When we entered the immense main nave I admired the high pointed archs, the perfection of the building and my gaze wandered astray among the slender columns, tapestries on the walls, paintings, statues and noble shields on the key stones of the pointed arches.
I took my mother to the base of one of those colossal marbled columns and putting my hand on the cold marble I said to my mother: "look at this beauty!" But I was disappointed when I saw that she remained impassive with her gaze far and lost. The truth is that I have never known what to give my mother for a gift that would make her happy ......

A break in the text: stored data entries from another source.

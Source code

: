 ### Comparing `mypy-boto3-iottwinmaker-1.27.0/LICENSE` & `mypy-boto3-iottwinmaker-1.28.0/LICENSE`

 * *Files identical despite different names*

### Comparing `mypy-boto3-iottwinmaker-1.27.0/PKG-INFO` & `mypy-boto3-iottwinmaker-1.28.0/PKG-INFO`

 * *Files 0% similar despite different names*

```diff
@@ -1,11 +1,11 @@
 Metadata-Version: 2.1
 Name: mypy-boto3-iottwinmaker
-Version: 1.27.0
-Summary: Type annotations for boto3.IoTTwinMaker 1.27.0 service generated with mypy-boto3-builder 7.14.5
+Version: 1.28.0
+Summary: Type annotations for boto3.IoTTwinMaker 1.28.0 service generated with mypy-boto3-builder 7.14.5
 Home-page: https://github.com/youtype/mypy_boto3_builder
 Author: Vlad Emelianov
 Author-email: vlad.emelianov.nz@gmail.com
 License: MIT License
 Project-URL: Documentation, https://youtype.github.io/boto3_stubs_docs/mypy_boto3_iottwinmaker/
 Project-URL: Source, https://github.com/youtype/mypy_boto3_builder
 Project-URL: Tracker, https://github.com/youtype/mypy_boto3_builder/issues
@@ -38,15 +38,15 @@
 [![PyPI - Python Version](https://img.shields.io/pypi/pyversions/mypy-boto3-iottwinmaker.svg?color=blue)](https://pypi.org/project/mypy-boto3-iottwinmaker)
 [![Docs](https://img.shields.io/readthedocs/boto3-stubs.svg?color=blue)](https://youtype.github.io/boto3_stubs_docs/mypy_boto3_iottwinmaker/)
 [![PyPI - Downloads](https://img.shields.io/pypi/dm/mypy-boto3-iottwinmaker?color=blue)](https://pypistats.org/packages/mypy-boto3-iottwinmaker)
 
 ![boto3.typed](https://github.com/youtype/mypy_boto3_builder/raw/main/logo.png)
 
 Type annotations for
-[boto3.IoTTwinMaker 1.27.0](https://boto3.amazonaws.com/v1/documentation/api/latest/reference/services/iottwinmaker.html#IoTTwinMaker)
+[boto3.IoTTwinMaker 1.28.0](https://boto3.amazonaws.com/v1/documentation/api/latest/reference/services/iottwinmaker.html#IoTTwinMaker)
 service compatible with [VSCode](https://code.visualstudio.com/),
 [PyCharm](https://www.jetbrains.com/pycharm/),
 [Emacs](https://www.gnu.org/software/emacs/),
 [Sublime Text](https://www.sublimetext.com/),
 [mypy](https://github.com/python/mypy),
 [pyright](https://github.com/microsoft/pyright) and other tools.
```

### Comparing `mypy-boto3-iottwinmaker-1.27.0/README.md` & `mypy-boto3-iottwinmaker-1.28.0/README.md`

So I continued to slowly drag this wheelchair through the main nave, passing in front of the side chapels inmersed in the gloom from which figures of angels and saints emerged, in the hope something could move her but the most I got were slight moves of her head as if trying to observe something in that darkness ... those statues of angels, saints who had been watching her passing by when she was young with her head covered with a black mantilla, walking towards the crucified Christ who was waiting for her in a privileged place in the central nave.